The War of 1812 brought about the coastal defense system. This was the reason President Monroe was touring the South and the reason state engineer Wilson was seizing land with the governor’s blessing and the sheriff’s help. Even though Colonel George Fisher was the administrator of his brother James affairs, John Fisher was still the heir. John Fisher was the one who was owed the debt by William Heyward. We know that William Heyward was the son of the rightful heir to the property. By “arresting” them, seizing the property and executing them, all claims against the property would have been eliminated. Fortunately, when his son Nathaniel died in 1819 and William was arrested that same year, Nathaniel Heyward had sense enough to transfer the property to his daughter Elizabeth and her husband Charles Manigault. T
his kept it in the family.
The property could have been seized by the state at any time under eminent domain, but the owner would have to be compensated. Remember that the country was in its first depression and that the state had no money to spend in this endeavor. If the rightful owner was in jail, convicted of a crime and executed there would be no one to pay and the state could seize the land. There would be no one to contest the seizure and condemnation of the properties. The burning of the buildings also cleared the land of all structures. Remember that Geddes sent people to build a structure on Key West so he could claim it? Well the opposite was true. Removing the buildings also removed an element of the right to claim the property. Geddes could have the land to build the naval depot and have all the salvage rights.

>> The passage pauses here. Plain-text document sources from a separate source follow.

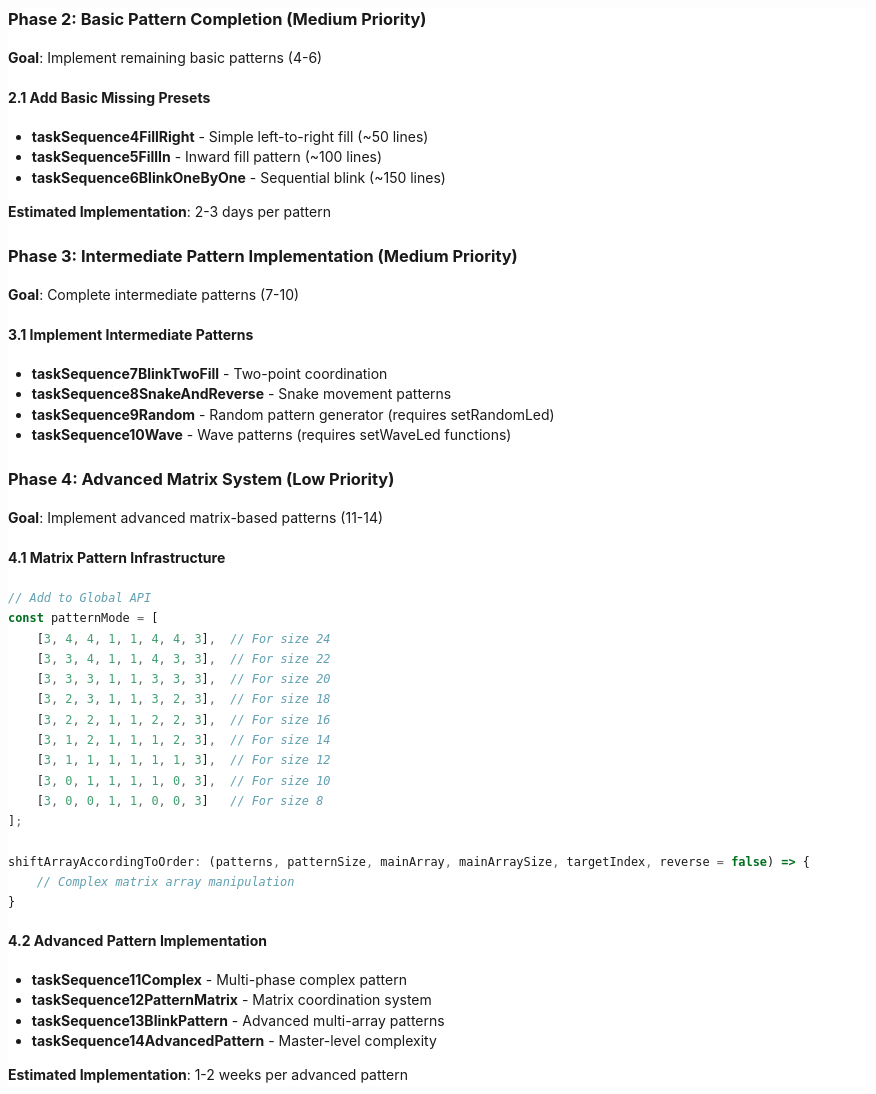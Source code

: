 ### Phase 2: Basic Pattern Completion (Medium Priority)
**Goal**: Implement remaining basic patterns (4-6)

#### 2.1 Add Basic Missing Presets
- **taskSequence4FillRight** - Simple left-to-right fill (~50 lines)
- **taskSequence5FillIn** - Inward fill pattern (~100 lines)
- **taskSequence6BlinkOneByOne** - Sequential blink (~150 lines)

**Estimated Implementation**: 2-3 days per pattern

### Phase 3: Intermediate Pattern Implementation (Medium Priority)
**Goal**: Complete intermediate patterns (7-10)

#### 3.1 Implement Intermediate Patterns
- **taskSequence7BlinkTwoFill** - Two-point coordination
- **taskSequence8SnakeAndReverse** - Snake movement patterns
- **taskSequence9Random** - Random pattern generator (requires setRandomLed)
- **taskSequence10Wave** - Wave patterns (requires setWaveLed functions)

### Phase 4: Advanced Matrix System (Low Priority)
**Goal**: Implement advanced matrix-based patterns (11-14)

#### 4.1 Matrix Pattern Infrastructure
```javascript
// Add to Global API
const patternMode = [
    [3, 4, 4, 1, 1, 4, 4, 3],  // For size 24
    [3, 3, 4, 1, 1, 4, 3, 3],  // For size 22
    [3, 3, 3, 1, 1, 3, 3, 3],  // For size 20
    [3, 2, 3, 1, 1, 3, 2, 3],  // For size 18
    [3, 2, 2, 1, 1, 2, 2, 3],  // For size 16
    [3, 1, 2, 1, 1, 1, 2, 3],  // For size 14
    [3, 1, 1, 1, 1, 1, 1, 3],  // For size 12
    [3, 0, 1, 1, 1, 1, 0, 3],  // For size 10
    [3, 0, 0, 1, 1, 0, 0, 3]   // For size 8
];

shiftArrayAccordingToOrder: (patterns, patternSize, mainArray, mainArraySize, targetIndex, reverse = false) => {
    // Complex matrix array manipulation
}
```

#### 4.2 Advanced Pattern Implementation
- **taskSequence11Complex** - Multi-phase complex pattern
- **taskSequence12PatternMatrix** - Matrix coordination system
- **taskSequence13BlinkPattern** - Advanced multi-array patterns
- **taskSequence14AdvancedPattern** - Master-level complexity

**Estimated Implementation**: 1-2 weeks per advanced pattern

It seems there is quite a different story when we come to the end of the facts. Many might say that there is a great deal of conjecture and speculation as to what did occur, but based on the facts, it is not what we have been told for the better part of two centuries. Something is greatly amiss in what happened to the Fishers.
In the end we have managed to disprove most of the legend of Six Mile House and discovered what did occur there. The only part of the legend that does ring true is the words Lavinia uttered in defiance, “Cease! I will have none of it. Save your words for others that want them. But if you have a message you want to send to Hell, give it to me; I’ll carry it.” That is the one true element of the legend and apparently this act of defiance—on the gallows, with her white garments blowing in the wind, denied a pardon that she begged for—was etched into the minds of the witnesses and etched into the history of Charleston. Lavinia spent her last moments in life waiting for an earthly pardon that never came and denying the godly pardon Dr. Furman and others had tried to provide her. According to legend, she is still here on earth searching for that pardon. Perhaps there is a lesson in that.